■ YOUR INSTRUCTIONS
Reproduce the opening lines of the records exactly, up to and including the line in which "the surrogate outputs." occurs.

(Records from a data collection)
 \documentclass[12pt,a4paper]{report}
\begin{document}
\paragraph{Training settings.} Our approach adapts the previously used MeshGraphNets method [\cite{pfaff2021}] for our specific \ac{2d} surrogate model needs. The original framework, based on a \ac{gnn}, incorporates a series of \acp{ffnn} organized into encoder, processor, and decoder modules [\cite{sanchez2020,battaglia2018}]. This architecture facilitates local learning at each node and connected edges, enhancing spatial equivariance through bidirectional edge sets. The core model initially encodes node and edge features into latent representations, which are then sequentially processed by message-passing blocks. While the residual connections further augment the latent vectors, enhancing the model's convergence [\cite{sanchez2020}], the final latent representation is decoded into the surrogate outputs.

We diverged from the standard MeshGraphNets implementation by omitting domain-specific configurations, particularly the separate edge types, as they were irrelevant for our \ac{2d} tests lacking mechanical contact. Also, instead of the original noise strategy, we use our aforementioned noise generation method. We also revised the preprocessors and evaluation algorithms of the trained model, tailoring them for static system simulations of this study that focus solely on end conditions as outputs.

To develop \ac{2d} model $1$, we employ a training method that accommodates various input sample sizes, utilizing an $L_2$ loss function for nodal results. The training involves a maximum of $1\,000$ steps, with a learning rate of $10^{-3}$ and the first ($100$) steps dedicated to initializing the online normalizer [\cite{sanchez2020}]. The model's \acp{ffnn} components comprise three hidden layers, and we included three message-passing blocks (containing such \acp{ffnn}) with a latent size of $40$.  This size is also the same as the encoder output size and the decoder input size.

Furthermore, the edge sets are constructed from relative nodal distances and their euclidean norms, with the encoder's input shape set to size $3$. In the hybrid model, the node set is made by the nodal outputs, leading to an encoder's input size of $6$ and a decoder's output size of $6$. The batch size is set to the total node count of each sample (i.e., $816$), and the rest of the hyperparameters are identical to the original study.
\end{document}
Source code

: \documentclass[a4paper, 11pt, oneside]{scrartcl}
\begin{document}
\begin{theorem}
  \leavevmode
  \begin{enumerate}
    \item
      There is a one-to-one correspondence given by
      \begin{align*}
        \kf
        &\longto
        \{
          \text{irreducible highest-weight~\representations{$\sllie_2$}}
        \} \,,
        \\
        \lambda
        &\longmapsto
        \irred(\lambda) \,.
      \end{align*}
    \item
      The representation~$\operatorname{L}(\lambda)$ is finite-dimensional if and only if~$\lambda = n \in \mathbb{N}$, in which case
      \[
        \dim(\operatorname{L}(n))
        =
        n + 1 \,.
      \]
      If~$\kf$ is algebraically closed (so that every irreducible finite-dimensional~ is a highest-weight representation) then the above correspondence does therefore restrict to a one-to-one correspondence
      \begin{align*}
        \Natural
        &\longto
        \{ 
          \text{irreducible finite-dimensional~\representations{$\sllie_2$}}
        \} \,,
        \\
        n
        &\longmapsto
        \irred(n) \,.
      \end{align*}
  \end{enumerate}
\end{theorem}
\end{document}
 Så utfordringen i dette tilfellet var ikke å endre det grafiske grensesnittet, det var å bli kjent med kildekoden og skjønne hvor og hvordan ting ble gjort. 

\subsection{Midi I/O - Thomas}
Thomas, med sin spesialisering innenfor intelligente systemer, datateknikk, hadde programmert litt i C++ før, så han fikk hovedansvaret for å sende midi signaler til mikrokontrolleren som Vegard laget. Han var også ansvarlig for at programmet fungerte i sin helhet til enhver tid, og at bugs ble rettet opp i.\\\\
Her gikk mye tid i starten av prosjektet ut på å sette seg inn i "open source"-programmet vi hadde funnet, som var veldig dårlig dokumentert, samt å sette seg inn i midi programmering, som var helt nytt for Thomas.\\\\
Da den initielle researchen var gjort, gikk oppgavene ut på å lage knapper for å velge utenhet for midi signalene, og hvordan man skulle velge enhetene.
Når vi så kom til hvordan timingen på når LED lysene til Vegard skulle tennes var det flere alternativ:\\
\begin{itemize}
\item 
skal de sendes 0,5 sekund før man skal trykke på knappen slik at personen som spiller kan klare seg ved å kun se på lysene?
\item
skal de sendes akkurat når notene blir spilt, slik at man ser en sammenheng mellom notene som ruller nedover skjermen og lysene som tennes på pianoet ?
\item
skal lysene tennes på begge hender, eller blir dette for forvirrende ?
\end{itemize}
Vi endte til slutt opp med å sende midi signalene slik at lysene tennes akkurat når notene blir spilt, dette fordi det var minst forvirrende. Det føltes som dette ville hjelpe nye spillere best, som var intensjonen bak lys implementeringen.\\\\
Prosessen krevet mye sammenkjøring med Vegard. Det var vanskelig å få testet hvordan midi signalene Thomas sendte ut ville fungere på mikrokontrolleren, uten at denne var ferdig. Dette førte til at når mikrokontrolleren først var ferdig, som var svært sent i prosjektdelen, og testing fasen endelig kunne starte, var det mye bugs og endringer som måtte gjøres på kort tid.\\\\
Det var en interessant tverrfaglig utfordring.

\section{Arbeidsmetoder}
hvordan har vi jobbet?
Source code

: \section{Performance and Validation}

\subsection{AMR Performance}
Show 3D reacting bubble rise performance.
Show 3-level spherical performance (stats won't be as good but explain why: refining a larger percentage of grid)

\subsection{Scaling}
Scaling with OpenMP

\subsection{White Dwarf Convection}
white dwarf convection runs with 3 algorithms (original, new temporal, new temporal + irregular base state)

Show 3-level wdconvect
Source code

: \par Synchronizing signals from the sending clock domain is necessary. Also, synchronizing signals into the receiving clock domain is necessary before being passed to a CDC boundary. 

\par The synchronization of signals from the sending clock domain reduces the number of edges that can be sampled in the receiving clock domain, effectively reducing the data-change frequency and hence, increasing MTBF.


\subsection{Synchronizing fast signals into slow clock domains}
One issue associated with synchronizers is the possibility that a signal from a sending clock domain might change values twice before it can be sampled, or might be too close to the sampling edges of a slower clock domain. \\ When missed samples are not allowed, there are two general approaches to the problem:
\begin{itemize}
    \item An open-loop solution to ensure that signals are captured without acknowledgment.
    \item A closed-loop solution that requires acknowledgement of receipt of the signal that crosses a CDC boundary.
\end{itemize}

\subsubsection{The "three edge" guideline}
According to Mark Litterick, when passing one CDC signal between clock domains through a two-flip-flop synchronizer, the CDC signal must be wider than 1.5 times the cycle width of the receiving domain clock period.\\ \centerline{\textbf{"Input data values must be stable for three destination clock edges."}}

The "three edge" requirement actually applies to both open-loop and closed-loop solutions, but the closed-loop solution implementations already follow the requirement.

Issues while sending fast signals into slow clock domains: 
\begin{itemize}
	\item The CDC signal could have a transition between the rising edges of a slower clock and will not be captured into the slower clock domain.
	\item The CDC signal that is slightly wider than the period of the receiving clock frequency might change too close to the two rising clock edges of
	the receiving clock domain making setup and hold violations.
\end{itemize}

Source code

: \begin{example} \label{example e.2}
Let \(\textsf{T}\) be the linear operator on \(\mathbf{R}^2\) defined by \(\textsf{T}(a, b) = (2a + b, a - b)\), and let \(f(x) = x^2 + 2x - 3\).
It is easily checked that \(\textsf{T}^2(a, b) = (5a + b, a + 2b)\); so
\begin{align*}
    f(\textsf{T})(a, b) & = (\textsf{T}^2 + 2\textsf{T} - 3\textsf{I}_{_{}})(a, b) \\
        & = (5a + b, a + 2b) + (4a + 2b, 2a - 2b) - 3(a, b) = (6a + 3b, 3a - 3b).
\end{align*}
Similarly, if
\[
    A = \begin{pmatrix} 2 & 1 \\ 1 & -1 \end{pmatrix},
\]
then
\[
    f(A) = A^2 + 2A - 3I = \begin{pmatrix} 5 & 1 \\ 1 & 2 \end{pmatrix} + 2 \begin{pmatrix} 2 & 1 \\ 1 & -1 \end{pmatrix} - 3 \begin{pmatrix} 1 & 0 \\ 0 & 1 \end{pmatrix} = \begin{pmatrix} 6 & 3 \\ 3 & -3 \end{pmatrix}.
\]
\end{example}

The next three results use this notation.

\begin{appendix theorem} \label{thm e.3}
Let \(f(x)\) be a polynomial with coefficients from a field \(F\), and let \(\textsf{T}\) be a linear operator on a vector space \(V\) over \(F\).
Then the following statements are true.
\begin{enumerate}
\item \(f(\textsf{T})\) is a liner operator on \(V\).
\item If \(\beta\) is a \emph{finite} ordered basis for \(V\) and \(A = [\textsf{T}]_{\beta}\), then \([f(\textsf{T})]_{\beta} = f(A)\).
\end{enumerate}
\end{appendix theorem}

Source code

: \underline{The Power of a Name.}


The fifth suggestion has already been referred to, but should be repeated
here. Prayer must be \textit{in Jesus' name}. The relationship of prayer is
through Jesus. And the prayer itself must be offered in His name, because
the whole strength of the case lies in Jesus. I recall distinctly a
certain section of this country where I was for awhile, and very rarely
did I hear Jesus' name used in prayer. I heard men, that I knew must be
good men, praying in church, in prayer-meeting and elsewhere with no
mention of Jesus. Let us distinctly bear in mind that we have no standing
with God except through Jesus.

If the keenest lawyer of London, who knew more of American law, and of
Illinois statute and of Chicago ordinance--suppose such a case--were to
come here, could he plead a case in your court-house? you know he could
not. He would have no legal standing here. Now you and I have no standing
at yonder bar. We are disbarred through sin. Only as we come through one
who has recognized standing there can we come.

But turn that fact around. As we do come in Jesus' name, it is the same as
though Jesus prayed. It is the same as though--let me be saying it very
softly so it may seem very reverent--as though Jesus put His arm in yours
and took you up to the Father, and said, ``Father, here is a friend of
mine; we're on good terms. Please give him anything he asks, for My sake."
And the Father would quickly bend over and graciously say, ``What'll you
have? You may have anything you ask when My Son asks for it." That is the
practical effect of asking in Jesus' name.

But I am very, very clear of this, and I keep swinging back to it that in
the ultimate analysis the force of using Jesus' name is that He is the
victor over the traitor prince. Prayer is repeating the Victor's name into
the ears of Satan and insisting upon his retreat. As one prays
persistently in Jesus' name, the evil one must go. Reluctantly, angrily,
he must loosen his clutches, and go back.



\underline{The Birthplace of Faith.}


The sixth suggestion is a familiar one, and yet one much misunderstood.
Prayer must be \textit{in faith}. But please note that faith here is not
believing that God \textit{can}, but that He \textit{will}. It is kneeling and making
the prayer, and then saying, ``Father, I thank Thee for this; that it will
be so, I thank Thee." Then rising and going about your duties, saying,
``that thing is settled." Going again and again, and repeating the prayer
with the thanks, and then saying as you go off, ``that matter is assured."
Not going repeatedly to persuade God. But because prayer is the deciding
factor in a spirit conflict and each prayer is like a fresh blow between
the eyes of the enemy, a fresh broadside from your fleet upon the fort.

■ RESPONSE TO THE TASK
 \documentclass[12pt,a4paper]{report}
\begin{document}
\paragraph{Training settings.} Our approach adapts the previously used MeshGraphNets method [\cite{pfaff2021}] for our specific \ac{2d} surrogate model needs. The original framework, based on a \ac{gnn}, incorporates a series of \acp{ffnn} organized into encoder, processor, and decoder modules [\cite{sanchez2020,battaglia2018}]. This architecture facilitates local learning at each node and connected edges, enhancing spatial equivariance through bidirectional edge sets. The core model initially encodes node and edge features into latent representations, which are then sequentially processed by message-passing blocks. While the residual connections further augment the latent vectors, enhancing the model's convergence [\cite{sanchez2020}], the final latent representation is decoded into the surrogate outputs.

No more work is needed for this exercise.